Theme song:  ‘Care for Kids’


Chasing the Wind

That’s what it feels like when one is chasing to see what has happened to the long held schooling values and learning beliefs that have blown away…..and when one keeps begging, pleading, praying for them to do a 180.  Ever tried to catch logic, professional ethics and common sense when they have disappeared into the atmosphere, blown away sadly with the help of first rate, gentle true-believers who, one would think, because of their professional ethics, should never have tolerated any kind of harm to school pupils in the first place; the sort of  harm that measurers and politicians encourage.  So many good folk just don’t seem to care any more. School leaders have turned from educators into testucators, been eichmannised and now passively maintain an organised silence.   Who created this sort of schooling climate? How did it happen? GERM, the product, seems to be confined to English-speaking countries. Strange. Politicians didn’t do it on their own, but they cannot escape blame. Publishers control them.

It is quite eerie, as if some evil force has captured the minds of caring primary school educators, who used to display the very highest of ethical and administrative standards. They don’t understand its source, nor does ‘this movement’ have an M.O. of identifiable educational benefit. It has always had a cruel, immoral, profit-base, so ‘educators’ now hide; and children suffer. Ethical behaviour that was once aligned with the U.N. Rights of the Child has been scrapped, replaced by political brown-nosing to the advantage of mega-rich publishers and private school corporations; and to the grave disadvantage of all school pupils. Our country’s future is at risk. It’s morally ill. That’s certainly apparent.  How did it happen?

There has to be a word for the spread of this pandemic malady. The term ‘schadenfreude’ is not adequate. That is what happens at the political level and is now being passed on to school level. You can feel and sense the pleasure that non-caring influential politicians and their ilk get when they indicate that things on the school front are going to get better – ‘better’, meaning that scores will rise in the little bits of the curriculum that are testable; that fear works. Such palpable excrement.  They know that any ‘improvement’ has been at heavy human cost to little people. Then they apply this sham improvement to the whole classroom setting, to boot. Many, many children are being scarred for life because of this relentless, ridiculous contest. That’s schadenfreude – pleasure from children’s stress and sickness.  Good schools shouldn’t  indulge in it.
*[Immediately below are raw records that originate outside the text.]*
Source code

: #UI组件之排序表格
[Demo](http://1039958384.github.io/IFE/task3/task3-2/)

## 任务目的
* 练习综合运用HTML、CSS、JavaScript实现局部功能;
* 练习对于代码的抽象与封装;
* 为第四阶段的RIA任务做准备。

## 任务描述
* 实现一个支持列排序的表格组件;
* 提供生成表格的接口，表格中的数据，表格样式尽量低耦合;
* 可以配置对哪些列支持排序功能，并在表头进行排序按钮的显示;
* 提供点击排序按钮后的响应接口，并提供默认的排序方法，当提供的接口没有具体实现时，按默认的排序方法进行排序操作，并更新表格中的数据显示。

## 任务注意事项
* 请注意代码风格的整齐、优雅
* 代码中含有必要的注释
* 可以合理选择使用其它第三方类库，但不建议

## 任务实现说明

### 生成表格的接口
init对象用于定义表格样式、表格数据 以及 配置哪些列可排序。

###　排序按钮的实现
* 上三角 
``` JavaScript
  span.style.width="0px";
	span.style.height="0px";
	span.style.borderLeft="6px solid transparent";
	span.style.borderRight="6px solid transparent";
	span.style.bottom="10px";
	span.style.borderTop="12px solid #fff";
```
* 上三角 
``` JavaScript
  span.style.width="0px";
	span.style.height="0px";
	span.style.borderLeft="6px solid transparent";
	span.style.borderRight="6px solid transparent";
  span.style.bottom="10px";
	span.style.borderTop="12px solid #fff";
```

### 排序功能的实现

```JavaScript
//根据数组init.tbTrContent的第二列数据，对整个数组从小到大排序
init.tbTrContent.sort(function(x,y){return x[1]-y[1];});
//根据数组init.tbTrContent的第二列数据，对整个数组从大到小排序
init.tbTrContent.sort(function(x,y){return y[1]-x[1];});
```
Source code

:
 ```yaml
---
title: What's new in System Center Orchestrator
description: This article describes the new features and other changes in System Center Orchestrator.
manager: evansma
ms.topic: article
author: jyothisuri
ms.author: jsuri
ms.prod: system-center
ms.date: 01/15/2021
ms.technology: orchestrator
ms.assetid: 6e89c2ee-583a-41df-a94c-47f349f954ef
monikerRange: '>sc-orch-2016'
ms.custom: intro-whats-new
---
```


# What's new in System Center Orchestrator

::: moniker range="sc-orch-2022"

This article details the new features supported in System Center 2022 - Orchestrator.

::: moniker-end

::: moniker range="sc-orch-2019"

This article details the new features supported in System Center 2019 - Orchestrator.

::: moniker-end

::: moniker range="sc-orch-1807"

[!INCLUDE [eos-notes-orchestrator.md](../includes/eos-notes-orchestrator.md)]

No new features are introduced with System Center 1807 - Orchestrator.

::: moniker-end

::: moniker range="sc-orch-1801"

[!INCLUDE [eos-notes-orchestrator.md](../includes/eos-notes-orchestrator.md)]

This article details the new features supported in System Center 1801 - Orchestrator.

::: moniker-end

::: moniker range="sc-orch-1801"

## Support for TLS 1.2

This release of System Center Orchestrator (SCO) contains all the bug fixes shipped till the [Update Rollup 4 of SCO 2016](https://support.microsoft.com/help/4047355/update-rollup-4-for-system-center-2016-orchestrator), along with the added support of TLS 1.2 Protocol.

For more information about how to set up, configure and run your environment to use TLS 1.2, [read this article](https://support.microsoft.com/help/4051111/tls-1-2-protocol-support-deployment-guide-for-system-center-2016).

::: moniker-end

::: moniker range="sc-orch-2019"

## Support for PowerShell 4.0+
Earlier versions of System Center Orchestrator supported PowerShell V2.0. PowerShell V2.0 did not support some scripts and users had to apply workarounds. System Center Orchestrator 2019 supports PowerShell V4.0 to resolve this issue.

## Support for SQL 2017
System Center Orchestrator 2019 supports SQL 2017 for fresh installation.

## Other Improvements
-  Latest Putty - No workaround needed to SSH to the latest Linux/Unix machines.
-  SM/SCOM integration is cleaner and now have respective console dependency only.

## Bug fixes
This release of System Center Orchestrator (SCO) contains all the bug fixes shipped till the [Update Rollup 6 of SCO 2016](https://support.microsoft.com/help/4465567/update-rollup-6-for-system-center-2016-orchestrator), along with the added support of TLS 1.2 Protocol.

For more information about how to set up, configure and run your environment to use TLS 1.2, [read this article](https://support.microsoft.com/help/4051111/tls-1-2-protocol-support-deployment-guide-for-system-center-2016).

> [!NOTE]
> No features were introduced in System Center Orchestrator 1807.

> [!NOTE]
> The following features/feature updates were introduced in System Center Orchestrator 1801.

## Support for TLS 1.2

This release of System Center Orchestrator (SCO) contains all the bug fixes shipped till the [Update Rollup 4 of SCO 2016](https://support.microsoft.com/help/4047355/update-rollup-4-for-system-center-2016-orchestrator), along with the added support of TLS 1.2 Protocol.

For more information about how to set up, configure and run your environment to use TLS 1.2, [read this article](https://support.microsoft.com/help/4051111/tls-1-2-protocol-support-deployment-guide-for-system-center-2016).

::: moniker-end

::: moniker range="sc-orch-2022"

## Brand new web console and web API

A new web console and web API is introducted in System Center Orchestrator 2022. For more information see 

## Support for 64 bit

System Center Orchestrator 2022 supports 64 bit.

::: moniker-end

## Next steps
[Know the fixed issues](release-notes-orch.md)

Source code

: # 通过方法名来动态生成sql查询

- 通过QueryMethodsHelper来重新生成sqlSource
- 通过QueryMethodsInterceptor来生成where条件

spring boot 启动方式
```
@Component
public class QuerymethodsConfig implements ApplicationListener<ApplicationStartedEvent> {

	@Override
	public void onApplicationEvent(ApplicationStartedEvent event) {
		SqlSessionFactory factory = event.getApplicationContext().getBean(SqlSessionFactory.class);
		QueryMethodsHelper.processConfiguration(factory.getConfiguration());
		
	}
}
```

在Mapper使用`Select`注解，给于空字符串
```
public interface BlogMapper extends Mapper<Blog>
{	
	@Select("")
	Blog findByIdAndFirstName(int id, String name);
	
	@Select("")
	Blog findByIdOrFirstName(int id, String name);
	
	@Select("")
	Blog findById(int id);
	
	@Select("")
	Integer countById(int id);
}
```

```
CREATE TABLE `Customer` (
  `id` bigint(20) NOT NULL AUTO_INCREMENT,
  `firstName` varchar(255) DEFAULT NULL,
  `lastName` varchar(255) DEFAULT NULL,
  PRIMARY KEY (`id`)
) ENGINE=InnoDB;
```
The pandemic nature of the malady imitates that of the Standards Debate of earlier years started by school-ignorant ‘Black Papers’ academics in England. Supported by corporations and some educational bodies who did not understand and did not bother to check, the whinging for ‘better results’ spread around the globe and lasted for a few, very intense years. ‘Back to Basics’ was the cry. The media enjoyed the period. Their clientele increased enormously. A major publication [The Bulletin] spent two full issues on the topic with the title : “Australia’s Educational Scandal:  We’re turning out Millions of Dunces.”  ABC TV conducted a nation-wide debate on school standards, involving a number of academics from Perth to Townsville that was to last two hours, but the time was extended. It became very serious, with devastating consequences. This bash-schools-and-teachers meme laid a useful platform for further assaults on schools about the way that moral and sex education was handled, for instance, then something else, then something else. Politicians and the media found that schools were very soft targets indeed. The weakened work force was deprogrammed, silent and compliant, … so… the 1990 managerial parvenus were able to command gelatinous departmental heads, duplicitous ministers, battered teachers unions and compliant teachers groups to restructure Australian education systems on non-school models….on crazily shaped organisational paradigms that have persisted until the present day. Some of the most useful models of  quality control that public schooling ever had, were down-sized and outsourced. Highly experienced supervisory talent, for instance, was made redundant, replaced by medusan blooms that grossly weakened the previous attention given to conversations about teaching and learning. This seriously affected  professional renewal and improvement. Workable school-based curriculum development also got the chop; and consideration for humans as humans, with typical robotic responses expected by those who measure, sadly, prevailed.

There is a word for such a pandemic malady –MEME – the acceptance of an idea with accompanying symbols and practices that are transmitted from one to another. Memetics is a field of study, of recent origin, that explores the evolution of memes.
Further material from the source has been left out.